オーストリア総選挙で「ナチスの亡霊」が第1党 もはや「極右」は欧州政治の主流に
<オーストリアの国民議会選挙で、移民に対する国民の不安を煽ってきた「極右政党」自由党が戦後初めて第1党に躍進した>【木村正人(国際ジャーナリスト)】
[ロンドン発]9月29日投票が行われたオーストリア国民議会(下院)選で極右政党の自由党が初めて第1党に躍進した。過半数に届かず、2位の中道右派・国民党が連立に応じるかが焦点。親露の自由党は隣国ハンガリーと緊密に連携しており、ウクライナ支援への影響も懸念される。 【動画】空飛ぶハーゲンクロイツがドイツの遊園地に登場して批判殺到 定数183議席、投票率78%。 開票結果は自由党56議席(得票率28.8%、25議席増)、カール・ネーハマー首相の国民党52議席(同26.3%、19議席減)、中道左派・社会民主党41議席(同21.1%、1議席増)、NEOSは18議席(同9.2%、3議席増)、緑の党16議席(同8.3%、10議席減)の順だ。 オーストリアで極右政党が第二次大戦後、第1党になるのは初。自由党のヘルベルト・キクル党首は「今日、私たちは新しい時代の扉を開いた。今こそオーストリアの歴史に新たな章を共に書き加える時だ」と勝利宣言した。国民党が社会民主党との連立を模索する道も残されている。 ■移民激増で民族の危機意識が高まったオーストリア 自由党は激増する移民への不安、高インフレ、ウクライナ支援の是非、コロナ対策に対する国民の不満を煽って支持を広げた。連立与党の国民党と緑の党は惨敗した。オーストリアの人口の27%は本人または片方の親が外国生まれといった移民背景を持ち、民族の危機意識が高まる。 近年、特にシリアやアフガニスタンの紛争から逃れてきた難民からの大量の難民申請があり、移民政策に関する国民の議論が沸騰。

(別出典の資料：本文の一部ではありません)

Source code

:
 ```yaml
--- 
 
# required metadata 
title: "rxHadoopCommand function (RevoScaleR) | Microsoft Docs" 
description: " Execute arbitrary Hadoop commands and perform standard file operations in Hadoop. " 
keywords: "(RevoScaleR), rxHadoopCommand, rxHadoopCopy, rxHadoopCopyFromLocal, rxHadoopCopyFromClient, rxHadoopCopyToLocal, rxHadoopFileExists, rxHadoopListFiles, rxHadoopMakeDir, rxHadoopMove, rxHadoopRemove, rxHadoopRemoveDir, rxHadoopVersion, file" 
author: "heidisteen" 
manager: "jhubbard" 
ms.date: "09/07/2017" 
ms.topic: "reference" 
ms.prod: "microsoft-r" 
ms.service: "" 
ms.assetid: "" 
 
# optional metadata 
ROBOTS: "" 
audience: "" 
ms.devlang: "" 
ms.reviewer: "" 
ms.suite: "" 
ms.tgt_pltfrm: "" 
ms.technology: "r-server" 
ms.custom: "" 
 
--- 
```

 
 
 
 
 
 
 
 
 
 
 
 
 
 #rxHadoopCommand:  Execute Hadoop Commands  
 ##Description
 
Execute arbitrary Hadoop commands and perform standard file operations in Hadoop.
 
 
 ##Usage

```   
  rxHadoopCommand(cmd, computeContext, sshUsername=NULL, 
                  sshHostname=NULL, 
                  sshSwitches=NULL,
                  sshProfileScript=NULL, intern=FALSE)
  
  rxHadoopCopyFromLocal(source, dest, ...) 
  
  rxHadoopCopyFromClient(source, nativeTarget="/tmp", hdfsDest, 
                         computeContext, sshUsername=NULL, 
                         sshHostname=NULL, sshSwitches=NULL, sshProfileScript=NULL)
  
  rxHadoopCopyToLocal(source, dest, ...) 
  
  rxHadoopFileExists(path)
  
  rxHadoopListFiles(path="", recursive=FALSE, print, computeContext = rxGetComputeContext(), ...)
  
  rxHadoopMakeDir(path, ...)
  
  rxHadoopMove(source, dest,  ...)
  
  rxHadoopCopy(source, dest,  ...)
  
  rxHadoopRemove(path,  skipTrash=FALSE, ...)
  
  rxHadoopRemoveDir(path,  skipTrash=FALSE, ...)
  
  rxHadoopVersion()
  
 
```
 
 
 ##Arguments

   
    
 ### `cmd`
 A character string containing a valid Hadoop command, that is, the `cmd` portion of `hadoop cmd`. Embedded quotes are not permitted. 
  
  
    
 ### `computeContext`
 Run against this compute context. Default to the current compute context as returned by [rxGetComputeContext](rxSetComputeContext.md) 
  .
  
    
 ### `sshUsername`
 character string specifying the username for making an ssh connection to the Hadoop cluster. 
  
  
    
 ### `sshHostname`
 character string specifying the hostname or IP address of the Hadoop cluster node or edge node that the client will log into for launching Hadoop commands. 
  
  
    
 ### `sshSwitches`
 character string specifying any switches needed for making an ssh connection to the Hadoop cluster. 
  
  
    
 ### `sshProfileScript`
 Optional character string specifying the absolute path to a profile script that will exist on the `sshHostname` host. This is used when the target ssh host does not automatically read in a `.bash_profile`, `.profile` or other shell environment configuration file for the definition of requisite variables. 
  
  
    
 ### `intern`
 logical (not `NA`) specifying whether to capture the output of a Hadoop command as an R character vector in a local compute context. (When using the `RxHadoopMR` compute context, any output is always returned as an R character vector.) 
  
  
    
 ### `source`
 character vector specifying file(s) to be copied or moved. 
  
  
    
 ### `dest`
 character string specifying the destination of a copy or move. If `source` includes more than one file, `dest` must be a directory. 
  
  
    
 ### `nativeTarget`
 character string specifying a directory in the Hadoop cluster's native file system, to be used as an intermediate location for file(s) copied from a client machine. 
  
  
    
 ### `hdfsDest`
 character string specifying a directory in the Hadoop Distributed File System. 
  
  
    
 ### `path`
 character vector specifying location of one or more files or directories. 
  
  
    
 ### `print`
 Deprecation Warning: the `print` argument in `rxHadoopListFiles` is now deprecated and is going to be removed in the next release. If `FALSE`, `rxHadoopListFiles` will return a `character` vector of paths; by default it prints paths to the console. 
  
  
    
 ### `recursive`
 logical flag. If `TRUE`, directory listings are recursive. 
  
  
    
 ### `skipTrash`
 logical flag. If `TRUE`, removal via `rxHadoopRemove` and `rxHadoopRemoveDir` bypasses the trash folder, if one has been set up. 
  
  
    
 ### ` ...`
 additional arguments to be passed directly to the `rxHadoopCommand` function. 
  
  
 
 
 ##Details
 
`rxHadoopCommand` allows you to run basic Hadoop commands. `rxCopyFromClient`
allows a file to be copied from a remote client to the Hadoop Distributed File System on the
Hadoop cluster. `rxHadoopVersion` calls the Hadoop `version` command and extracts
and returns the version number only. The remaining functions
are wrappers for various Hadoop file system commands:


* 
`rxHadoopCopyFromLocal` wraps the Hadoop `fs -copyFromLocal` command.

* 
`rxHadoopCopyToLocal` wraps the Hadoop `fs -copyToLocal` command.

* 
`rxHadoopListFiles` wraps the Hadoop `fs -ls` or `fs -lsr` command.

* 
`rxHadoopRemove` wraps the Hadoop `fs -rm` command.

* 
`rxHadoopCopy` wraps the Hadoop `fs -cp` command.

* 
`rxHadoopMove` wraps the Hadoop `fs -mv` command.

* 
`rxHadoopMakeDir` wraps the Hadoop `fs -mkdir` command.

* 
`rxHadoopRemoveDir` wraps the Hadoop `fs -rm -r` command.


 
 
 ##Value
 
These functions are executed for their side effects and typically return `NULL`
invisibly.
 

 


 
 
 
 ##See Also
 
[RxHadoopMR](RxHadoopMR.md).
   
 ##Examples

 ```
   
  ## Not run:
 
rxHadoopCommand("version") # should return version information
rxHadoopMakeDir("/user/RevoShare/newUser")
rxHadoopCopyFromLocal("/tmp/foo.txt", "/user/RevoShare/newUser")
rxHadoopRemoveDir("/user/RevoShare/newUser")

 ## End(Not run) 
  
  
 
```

反イスラムの自由党は難民申請の保留、却下者の国外追放、国境警備の強化、強制送還で移民を規制する「要塞オーストリア」計画を唱える。 ウクライナ戦争で欧州連合(EU)は対露制裁を厳格化したが、オーストリアは現在もガス輸入量の83~98%をロシアに依存する。しかもオーストリアの公益企業は2040年まで続くロシア企業ガスプロムとの契約によりロシアから大量の天然ガスを購入しなければならない。 ■戦後オーストリアは「ドイツの一掃」に努める 国内でEU政策への反発が強まる中、自由党はロシア産天然ガスの価格は手頃なためエネルギーミックスの一部として残すべきだと主張。ロシアのウラジーミル・プーチン大統領に近いハンガリーのオルバン・ビクトル首相と歩調を合わせてきた。 戦後オーストリアがナチスやドイツの影の一掃に努める中、自由党は1956年、元ナチス党員や汎ゲルマン主義者を中心に結党された。反移民、欧州懐疑主義、ナチス時代の政策を称賛する故イェルク・ハイダー党首(任期86~2000年)の下で党勢を広げた。 2000年に自由党が国民党との連立で政権入りした際には国際的非難が巻き起こり、EU諸国が一時的に外交制裁を発動した。17年にも国民党主導で連立政権を樹立している。主に裏方を務めてきたキクル氏はハイダー氏のようなカリスマ性に欠けるが、その毒舌ぶりで人気を集める。 ■ナチスの過去を美化する自由党のキクル党首 アレクサンダー・ファン・デア・ベレン大統領を「老いぼれのミイラ」と罵倒。ナチスがオーストリアを併合した後、アドルフ・ヒトラーが「ドイツ帝国への復帰」を宣言した歴史的なウィーンのバルコニーを選挙運動ビデオで紹介し、ナチスの過去を美化していると批判された。 キクル氏は自らをヒトラーが名乗っていた「フォルクスカンツラー(人民宰相)」と呼ぶ。「要塞オーストリア」計画は、同化に失敗したとみなされる中東・アフリカの非欧州系移民を大量追放・強制送還する「再移住」の派生形と言える。 「再移住」の原点はナチスの純血思想。自由党の主張は多文化主義が国家のアイデンティティー、文化、社会的一体性を脅かすという極右思想と連動する。自由党が得票率25.4%で初めて全国トップになった6月の欧州議会選では多くのEU加盟国で極右政党が躍進した。 極右は間違いなく欧州政治の主流の一つになった。